Exercise — Copy the following listing word for word.

* * * * *

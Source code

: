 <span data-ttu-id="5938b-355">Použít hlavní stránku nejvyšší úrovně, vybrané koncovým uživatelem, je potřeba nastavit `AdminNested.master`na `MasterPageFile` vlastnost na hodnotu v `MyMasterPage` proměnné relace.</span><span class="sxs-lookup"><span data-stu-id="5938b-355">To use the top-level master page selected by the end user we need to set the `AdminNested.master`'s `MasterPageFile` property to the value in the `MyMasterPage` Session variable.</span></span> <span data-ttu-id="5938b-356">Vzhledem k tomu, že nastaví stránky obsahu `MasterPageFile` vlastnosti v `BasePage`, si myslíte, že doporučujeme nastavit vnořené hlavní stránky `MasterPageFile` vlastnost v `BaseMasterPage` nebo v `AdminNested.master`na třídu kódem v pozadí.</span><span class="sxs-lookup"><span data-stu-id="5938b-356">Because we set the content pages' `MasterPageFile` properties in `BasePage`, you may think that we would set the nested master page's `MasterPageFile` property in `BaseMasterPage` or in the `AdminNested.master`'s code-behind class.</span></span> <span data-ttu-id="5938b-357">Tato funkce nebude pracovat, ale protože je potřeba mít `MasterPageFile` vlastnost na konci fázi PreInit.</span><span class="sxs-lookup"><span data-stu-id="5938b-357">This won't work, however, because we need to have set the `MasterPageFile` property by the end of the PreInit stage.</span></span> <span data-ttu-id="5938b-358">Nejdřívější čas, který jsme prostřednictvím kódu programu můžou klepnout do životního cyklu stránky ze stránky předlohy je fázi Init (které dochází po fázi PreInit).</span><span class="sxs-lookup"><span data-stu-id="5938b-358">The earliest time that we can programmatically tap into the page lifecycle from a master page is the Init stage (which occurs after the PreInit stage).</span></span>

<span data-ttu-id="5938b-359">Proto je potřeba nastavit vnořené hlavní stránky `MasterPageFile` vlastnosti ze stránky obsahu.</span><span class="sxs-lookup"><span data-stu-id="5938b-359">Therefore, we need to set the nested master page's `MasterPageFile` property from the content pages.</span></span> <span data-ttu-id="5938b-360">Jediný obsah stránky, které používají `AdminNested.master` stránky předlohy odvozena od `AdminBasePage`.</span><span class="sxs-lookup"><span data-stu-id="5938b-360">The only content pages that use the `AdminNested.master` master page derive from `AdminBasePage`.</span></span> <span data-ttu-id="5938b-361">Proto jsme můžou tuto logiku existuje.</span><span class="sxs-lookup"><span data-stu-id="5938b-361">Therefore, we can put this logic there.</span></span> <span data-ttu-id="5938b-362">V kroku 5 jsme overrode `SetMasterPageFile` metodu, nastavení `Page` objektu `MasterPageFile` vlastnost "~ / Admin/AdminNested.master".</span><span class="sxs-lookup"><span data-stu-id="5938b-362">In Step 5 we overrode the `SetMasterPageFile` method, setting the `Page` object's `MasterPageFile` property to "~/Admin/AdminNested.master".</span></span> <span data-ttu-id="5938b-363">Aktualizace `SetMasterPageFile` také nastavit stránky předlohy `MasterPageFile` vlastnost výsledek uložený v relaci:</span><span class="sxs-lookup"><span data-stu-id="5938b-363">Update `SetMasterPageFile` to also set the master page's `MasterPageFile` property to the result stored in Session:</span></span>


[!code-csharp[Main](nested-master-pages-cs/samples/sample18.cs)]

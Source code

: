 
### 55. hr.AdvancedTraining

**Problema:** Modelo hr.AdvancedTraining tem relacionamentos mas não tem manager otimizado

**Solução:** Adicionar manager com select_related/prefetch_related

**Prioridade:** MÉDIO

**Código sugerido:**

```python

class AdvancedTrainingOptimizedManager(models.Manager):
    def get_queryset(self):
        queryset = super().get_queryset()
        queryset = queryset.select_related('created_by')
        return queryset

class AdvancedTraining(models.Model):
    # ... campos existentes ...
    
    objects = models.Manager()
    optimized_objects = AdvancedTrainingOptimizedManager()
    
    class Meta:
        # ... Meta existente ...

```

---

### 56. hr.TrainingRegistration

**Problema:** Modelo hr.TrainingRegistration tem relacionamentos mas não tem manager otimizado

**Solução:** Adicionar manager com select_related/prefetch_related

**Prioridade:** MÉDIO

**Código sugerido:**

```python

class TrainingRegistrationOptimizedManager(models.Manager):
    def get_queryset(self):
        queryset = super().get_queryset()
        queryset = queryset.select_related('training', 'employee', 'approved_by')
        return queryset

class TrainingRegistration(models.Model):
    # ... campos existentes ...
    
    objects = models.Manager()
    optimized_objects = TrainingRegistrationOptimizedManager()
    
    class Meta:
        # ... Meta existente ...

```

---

* * * * *

Solution to the problem —
Source code

: <span data-ttu-id="5938b-355">Použít hlavní stránku nejvyšší úrovně, vybrané koncovým uživatelem, je potřeba nastavit `AdminNested.master`na `MasterPageFile` vlastnost na hodnotu v `MyMasterPage` proměnné relace.</span><span class="sxs-lookup"><span data-stu-id="5938b-355">To use the top-level master page selected by the end user we need to set the `AdminNested.master`'s `MasterPageFile` property to the value in the `MyMasterPage` Session variable.</span></span> <span data-ttu-id="5938b-356">Vzhledem k tomu, že nastaví stránky obsahu `MasterPageFile` vlastnosti v `BasePage`, si myslíte, že doporučujeme nastavit vnořené hlavní stránky `MasterPageFile` vlastnost v `BaseMasterPage` nebo v `AdminNested.master`na třídu kódem v pozadí.</span><span class="sxs-lookup"><span data-stu-id="5938b-356">Because we set the content pages' `MasterPageFile` properties in `BasePage`, you may think that we would set the nested master page's `MasterPageFile` property in `BaseMasterPage` or in the `AdminNested.master`'s code-behind class.</span></span> <span data-ttu-id="5938b-357">Tato funkce nebude pracovat, ale protože je potřeba mít `MasterPageFile` vlastnost na konci fázi PreInit.</span><span class="sxs-lookup"><span data-stu-id="5938b-357">This won't work, however, because we need to have set the `MasterPageFile` property by the end of the PreInit stage.</span></span> <span data-ttu-id="5938b-358">Nejdřívější čas, který jsme prostřednictvím kódu programu můžou klepnout do životního cyklu stránky ze stránky předlohy je fázi Init (které dochází po fázi PreInit).</span><span class="sxs-lookup"><span data-stu-id="5938b-358">The earliest time that we can programmatically tap into the page lifecycle from a master page is the Init stage (which occurs after the PreInit stage).</span></span>

<span data-ttu-id="5938b-359">Proto je potřeba nastavit vnořené hlavní stránky `MasterPageFile` vlastnosti ze stránky obsahu.</span><span class="sxs-lookup"><span data-stu-id="5938b-359">Therefore, we need to set the nested master page's `MasterPageFile` property from the content pages.</span></span> <span data-ttu-id="5938b-360">Jediný obsah stránky, které používají `AdminNested.master` stránky předlohy odvozena od `AdminBasePage`.</span><span class="sxs-lookup"><span data-stu-id="5938b-360">The only content pages that use the `AdminNested.master` master page derive from `AdminBasePage`.</span></span> <span data-ttu-id="5938b-361">Proto jsme můžou tuto logiku existuje.</span><span class="sxs-lookup"><span data-stu-id="5938b-361">Therefore, we can put this logic there.</span></span> <span data-ttu-id="5938b-362">V kroku 5 jsme overrode `SetMasterPageFile` metodu, nastavení `Page` objektu `MasterPageFile` vlastnost "~ / Admin/AdminNested.master".</span><span class="sxs-lookup"><span data-stu-id="5938b-362">In Step 5 we overrode the `SetMasterPageFile` method, setting the `Page` object's `MasterPageFile` property to "~/Admin/AdminNested.master".</span></span> <span data-ttu-id="5938b-363">Aktualizace `SetMasterPageFile` také nastavit stránky předlohy `MasterPageFile` vlastnost výsledek uložený v relaci:</span><span class="sxs-lookup"><span data-stu-id="5938b-363">Update `SetMasterPageFile` to also set the master page's `MasterPageFile` property to the result stored in Session:</span></span>


[!code-csharp[Main](nested-master-pages-cs/samples/sample18.cs)]

Source code

: 
### 55. hr.AdvancedTraining

**Problema:** Modelo hr.AdvancedTraining tem relacionamentos mas não tem manager otimizado

**Solução:** Adicionar manager com select_related/prefetch_related

**Prioridade:** MÉDIO

**Código sugerido:**

```python

class AdvancedTrainingOptimizedManager(models.Manager):
    def get_queryset(self):
        queryset = super().get_queryset()
        queryset = queryset.select_related('created_by')
        return queryset

class AdvancedTraining(models.Model):
    # ... campos existentes ...
    
    objects = models.Manager()
    optimized_objects = AdvancedTrainingOptimizedManager()
    
    class Meta:
        # ... Meta existente ...

```

---

### 56. hr.TrainingRegistration

**Problema:** Modelo hr.TrainingRegistration tem relacionamentos mas não tem manager otimizado

**Solução:** Adicionar manager com select_related/prefetch_related

**Prioridade:** MÉDIO

**Código sugerido:**

```python

class TrainingRegistrationOptimizedManager(models.Manager):
    def get_queryset(self):
        queryset = super().get_queryset()
        queryset = queryset.select_related('training', 'employee', 'approved_by')
        return queryset

class TrainingRegistration(models.Model):
    # ... campos existentes ...
    
    objects = models.Manager()
    optimized_objects = TrainingRegistrationOptimizedManager()
    
    class Meta:
        # ... Meta existente ...

```

---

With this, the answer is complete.